[DATA UNDER STUDY — start]
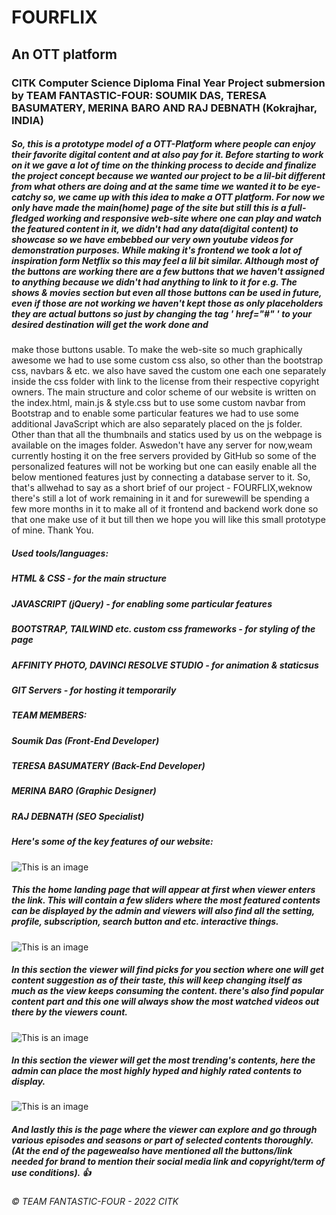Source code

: # **FOURFLIX**
## An OTT platform

### **CITK Computer Science Diploma Final Year Project submersion by TEAM FANTASTIC-FOUR: SOUMIK DAS, TERESA BASUMATERY, MERINA BARO AND RAJ DEBNATH (Kokrajhar, INDIA)**

##### So, this is a prototype model of a OTT-Platform where people can enjoy their favorite digital content and at also pay for it. Before starting to work on it we gave a lot of time on the thinking process to decide and finalize the project concept because we wanted our project to be a lil-bit different from what others are doing and at the same time we wanted it to be eye-catchy so, we came up with this idea to make a OTT platform. For now we only have made the main(home) page of the site but still this is a full-fledged working and responsive web-site where one can play and watch the featured content in it, we didn't had any data(digital content) to showcase so we have embebbed our very own youtube videos for demonstration purposes. While making it's frontend we took a lot of inspiration form Netflix so this may feel a lil bit similar. Although most of the buttons are working there are a few buttons that we haven't assigned to anything because we didn't had anything to link to it for e.g. The shows & movies section but even all those buttons can be used in future, even if those are not working we haven't kept those as only placeholders they are actual buttons so just by changing the tag ' href="#" ' to your desired destination will get the work done and 
make those buttons usable. To make the web-site so much graphically awesome we had to use some custom css also, so other than the bootstrap css, navbars & etc. we also have saved the custom one each one separately inside the css folder with link to the license from their respective copyright owners. The main structure and color scheme of our website is written on the index.html, main.js & style.css but to use some custom navbar from Bootstrap and to enable some particular features we had to use some additional JavaScript which are also separately placed on the js folder. Other than that all the thumbnails and statics used by us on the webpage is available on the images folder. Aswedon't have any server for now,weam currently hosting it on the free servers provided by GitHub so some of the personalized features will not be working but one can easily enable all the below mentioned features just by connecting a database server to it. So, that's allwehad to say as a short brief of our project - FOURFLIX,weknow there's still a lot of work remaining in it and for surewewill be spending a few more months in it to make all of it frontend and backend work done so that one make use of it but till then we hope you will like this small prototype of mine. Thank You.

##### Used tools/languages:
##### HTML & CSS - for the main structure
##### JAVASCRIPT (jQuery) - for enabling some particular features
##### BOOTSTRAP, TAILWIND etc. custom css frameworks - for styling of the page
##### AFFINITY PHOTO, DAVINCI RESOLVE STUDIO - for animation & staticsus
##### GIT Servers - for hosting it temporarily

##### TEAM MEMBERS:
##### Soumik Das (Front-End Developer)
##### TERESA BASUMATERY (Back-End Developer)
##### MERINA BARO (Graphic Designer)
##### RAJ DEBNATH (SEO Specialist)

##### Here's some of the key features of our website:
![This is an image](preview/Home_Page.png)
##### This the home landing page that will appear at first when viewer enters the link. This will contain a few sliders where the most featured contents can be displayed by the admin and viewers will also find all the setting, profile, subscription, search button and etc. interactive things.
![This is an image](preview/Featured_Page.png)
##### In this section the viewer will find picks for you section where one will get content suggestion as of their taste, this will keep changing itself as much as the view keeps consuming the content. there's also find popular content part and this one will always show the most watched videos out there by the viewers count.
![This is an image](preview/Trending_Page.png)
##### In this section the viewer will get the most trending's contents, here the admin can place the most highly hyped and highly rated contents to display.
![This is an image](preview/Episodes_Page.png)
##### And lastly this is the page where the viewer can explore and go through various episodes and seasons or part of selected contents thoroughly. (At the end of the pagewealso have mentioned all the buttons/link needed for brand to mention their social media link and copyright/term of use conditions). 👍

###### ©️ TEAM FANTASTIC-FOUR - 2022 CITK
[DATA UNDER STUDY — finish]
REQUIRED WORK: Reproduce each record from above exactly; pictures do not belong in the copy.

SOLUTION FOR THIS EXERCISE:
Source code

: # **FOURFLIX**
## An OTT platform

### **CITK Computer Science Diploma Final Year Project submersion by TEAM FANTASTIC-FOUR: SOUMIK DAS, TERESA BASUMATERY, MERINA BARO AND RAJ DEBNATH (Kokrajhar, INDIA)**

##### So, this is a prototype model of a OTT-Platform where people can enjoy their favorite digital content and at also pay for it. Before starting to work on it we gave a lot of time on the thinking process to decide and finalize the project concept because we wanted our project to be a lil-bit different from what others are doing and at the same time we wanted it to be eye-catchy so, we came up with this idea to make a OTT platform. For now we only have made the main(home) page of the site but still this is a full-fledged working and responsive web-site where one can play and watch the featured content in it, we didn't had any data(digital content) to showcase so we have embebbed our very own youtube videos for demonstration purposes. While making it's frontend we took a lot of inspiration form Netflix so this may feel a lil bit similar. Although most of the buttons are working there are a few buttons that we haven't assigned to anything because we didn't had anything to link to it for e.g. The shows & movies section but even all those buttons can be used in future, even if those are not working we haven't kept those as only placeholders they are actual buttons so just by changing the tag ' href="#" ' to your desired destination will get the work done and 
make those buttons usable. To make the web-site so much graphically awesome we had to use some custom css also, so other than the bootstrap css, navbars & etc. we also have saved the custom one each one separately inside the css folder with link to the license from their respective copyright owners. The main structure and color scheme of our website is written on the index.html, main.js & style.css but to use some custom navbar from Bootstrap and to enable some particular features we had to use some additional JavaScript which are also separately placed on the js folder. Other than that all the thumbnails and statics used by us on the webpage is available on the images folder. Aswedon't have any server for now,weam currently hosting it on the free servers provided by GitHub so some of the personalized features will not be working but one can easily enable all the below mentioned features just by connecting a database server to it. So, that's allwehad to say as a short brief of our project - FOURFLIX,weknow there's still a lot of work remaining in it and for surewewill be spending a few more months in it to make all of it frontend and backend work done so that one make use of it but till then we hope you will like this small prototype of mine. Thank You.

##### Used tools/languages:
##### HTML & CSS - for the main structure
##### JAVASCRIPT (jQuery) - for enabling some particular features
##### BOOTSTRAP, TAILWIND etc. custom css frameworks - for styling of the page
##### AFFINITY PHOTO, DAVINCI RESOLVE STUDIO - for animation & staticsus
##### GIT Servers - for hosting it temporarily

##### TEAM MEMBERS:
##### Soumik Das (Front-End Developer)
##### TERESA BASUMATERY (Back-End Developer)
##### MERINA BARO (Graphic Designer)
##### RAJ DEBNATH (SEO Specialist)

##### Here's some of the key features of our website:
![This is an image](preview/Home_Page.png)
##### This the home landing page that will appear at first when viewer enters the link. This will contain a few sliders where the most featured contents can be displayed by the admin and viewers will also find all the setting, profile, subscription, search button and etc. interactive things.
![This is an image](preview/Featured_Page.png)
##### In this section the viewer will find picks for you section where one will get content suggestion as of their taste, this will keep changing itself as much as the view keeps consuming the content. there's also find popular content part and this one will always show the most watched videos out there by the viewers count.
![This is an image](preview/Trending_Page.png)
##### In this section the viewer will get the most trending's contents, here the admin can place the most highly hyped and highly rated contents to display.
![This is an image](preview/Episodes_Page.png)
##### And lastly this is the page where the viewer can explore and go through various episodes and seasons or part of selected contents thoroughly. (At the end of the pagewealso have mentioned all the buttons/link needed for brand to mention their social media link and copyright/term of use conditions). 👍

###### ©️ TEAM FANTASTIC-FOUR - 2022 CITK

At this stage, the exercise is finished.